Figure 1-5 Real Estate Securitization Vehicles and Related Laws

Figure 1-5  Real Estate Securitization Vehicles and Related Laws

Note) YKs at the time the Company Law took effect shall in principle survive as KKs under the Company Law. Prepared by ARES

1. Asset Monetization and Asset Management Products

  There are two categories for real estate securitization as a collective investment structure (Figure 1-6).

  The first is commonly referred to as “monetization” and involves the owner of the real estate (originator) transferring the real estate to a securitization vehicle from its balance sheet (moving the asset off balance sheet) and procuring capital by using the future cash flow from the real estate asset to service the investment of third party investors. This is known as asset monetization real estate securitization and the securitization is built around the real estate itself.

  The other category is known as asset management real estate securitization. In this securitization, the assets of investors are gathered to form a fund and these funds are then invested into real estate by the fund manager (asset manager) and the earnings from the assets purchased are distributed to investors. In contrast to asset monetization securitization, fund securitization is built around capital.

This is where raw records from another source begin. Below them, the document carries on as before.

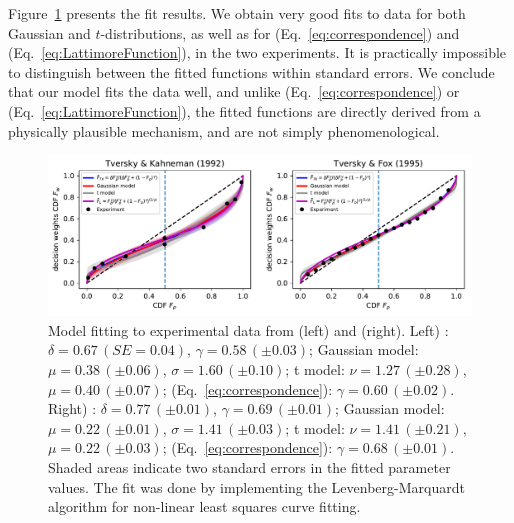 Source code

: \documentclass[a4paper, 12pt]{article}
\newcommand{\eref}[1]{(Eq.~\ref{eq:#1})}
\newcommand{\flabel}[1]{\label{fig:#1}}
\newcommand{\Fref}[1]{Figure~\ref{fig:#1}}
\begin{document}
\Fref{TK_TF_fit} presents the fit results. We obtain very good fits to data for both Gaussian and $t$-distributions, as well as for \eref{correspondence} and \eref{LattimoreFunction}, in the two experiments. It is practically impossible to distinguish between the fitted functions within standard errors. We conclude that our model fits the data well, and unlike \eref{correspondence} or \eref{LattimoreFunction}, the fitted functions are directly derived from a physically plausible mechanism, and are not simply phenomenological.

\begin{figure}[htb]
\centering
\includegraphics[width=1.0\textwidth]{./figs/TK_TF_curvefit.pdf}
\caption{Model fitting to experimental data from \cite{TverskyKahneman1992} (left) and \cite{TverskyFox1995} (right).
Left) \cite{LattimoreBakerWitte1992}: $\delta=0.67\,\left(SE = 0.04\right)$, $\gamma=0.58\,\left(\pm0.03\right)$; Gaussian model: $\mu=0.38\,\left(\pm0.06\right)$, $\sigma=1.60\,\left(\pm0.10\right)$; t model: $\nu=1.27\,\left(\pm0.28\right)$, $\mu=0.40\,\left(\pm0.07\right)$; \cite{TverskyKahneman1992} \eref{correspondence}: $\gamma=0.60\,\left(\pm0.02\right)$. Right) \cite{LattimoreBakerWitte1992}: $\delta=0.77\,\left(\pm0.01\right)$, $\gamma=0.69\,\left(\pm0.01\right)$; Gaussian model: $\mu=0.22\,\left(\pm0.01\right)$, $\sigma=1.41\,\left(\pm0.03\right)$; t model: $\nu=1.41\,\left(\pm0.21\right)$, $\mu=0.22\,\left(\pm0.03\right)$; \cite{TverskyKahneman1992} \eref{correspondence}: $\gamma=0.68\,\left(\pm0.01\right)$. Shaded areas indicate two standard errors in the fitted parameter values. The fit was done by implementing the Levenberg-Marquardt algorithm \cite{Levenberg1944} for non-linear least squares curve fitting.
}
\flabel{TK_TF_fit}
\end{figure}

\FloatBarrier
\end{document}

  These patterns of real estate securitization differ not only in their objectives but also in the relevant laws and securitization vehicles. Since different laws apply, depending on the securitization vehicle used, the securitized asset either can or cannot be switched (i.e., sold and replaced with a different asset). Therefore, the choice of the securitization vehicle should be made only after giving sufficient consideration to the objective of the securitization.

Figure 1-6 Two Real Estate Securitization Structures

Figure 1-6  Two Real Estate Securitization Structures

Note) YKs at the time the Company Law took effect shall in principle survive as KKs under the Company Law. Prepared by ARES

2. Contract and Company Securitization Vehicles

  Securitization vehicles are the basic element of real estate securitization and there are two forms: contract and company based vehicles.

  The contract vehicle involves the use of tokumei kumiai (TK, silent partnership) under the Commercial Code and nin'i kumiai (NK, voluntary association) and trusts under the Civil Code. In contract vehicles, the business of the real estate securitization is based on a contract between the parties (association investors, operator, trust settlor, trustee, etc.). The laws that govern contract vehicles are the Real Estate Syndication Act for TKs and NKs, the Asset Monetization Law for special purpose trusts (SPT) and the Investment Trust Law for investment trusts.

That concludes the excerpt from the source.